**Instructions to follow**: Repeat the data word for word, excluding every picture.

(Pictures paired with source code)
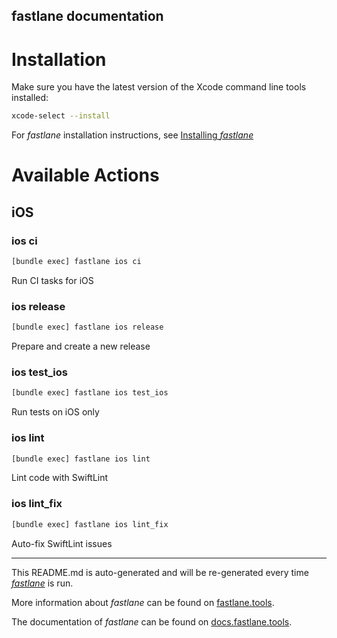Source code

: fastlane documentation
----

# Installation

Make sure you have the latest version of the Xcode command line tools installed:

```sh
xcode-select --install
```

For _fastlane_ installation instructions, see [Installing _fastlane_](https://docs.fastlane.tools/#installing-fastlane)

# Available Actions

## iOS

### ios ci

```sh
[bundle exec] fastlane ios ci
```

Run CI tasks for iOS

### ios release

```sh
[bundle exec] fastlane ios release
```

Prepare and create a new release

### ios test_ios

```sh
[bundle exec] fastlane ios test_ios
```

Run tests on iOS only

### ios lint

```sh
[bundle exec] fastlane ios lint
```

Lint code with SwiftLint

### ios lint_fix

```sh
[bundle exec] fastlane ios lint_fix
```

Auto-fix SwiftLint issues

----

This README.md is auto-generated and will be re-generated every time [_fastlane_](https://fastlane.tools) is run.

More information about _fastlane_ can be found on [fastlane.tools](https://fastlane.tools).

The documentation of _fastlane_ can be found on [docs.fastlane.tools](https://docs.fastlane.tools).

**Answer below**:
Source code

: fastlane documentation
----

# Installation

Make sure you have the latest version of the Xcode command line tools installed:

```sh
xcode-select --install
```

For _fastlane_ installation instructions, see [Installing _fastlane_](https://docs.fastlane.tools/#installing-fastlane)

# Available Actions

## iOS

### ios ci

```sh
[bundle exec] fastlane ios ci
```

Run CI tasks for iOS

### ios release

```sh
[bundle exec] fastlane ios release
```

Prepare and create a new release

### ios test_ios

```sh
[bundle exec] fastlane ios test_ios
```

Run tests on iOS only

### ios lint

```sh
[bundle exec] fastlane ios lint
```

Lint code with SwiftLint

### ios lint_fix

```sh
[bundle exec] fastlane ios lint_fix
```

Auto-fix SwiftLint issues

----

This README.md is auto-generated and will be re-generated every time [_fastlane_](https://fastlane.tools) is run.

More information about _fastlane_ can be found on [fastlane.tools](https://fastlane.tools).

The documentation of _fastlane_ can be found on [docs.fastlane.tools](https://docs.fastlane.tools).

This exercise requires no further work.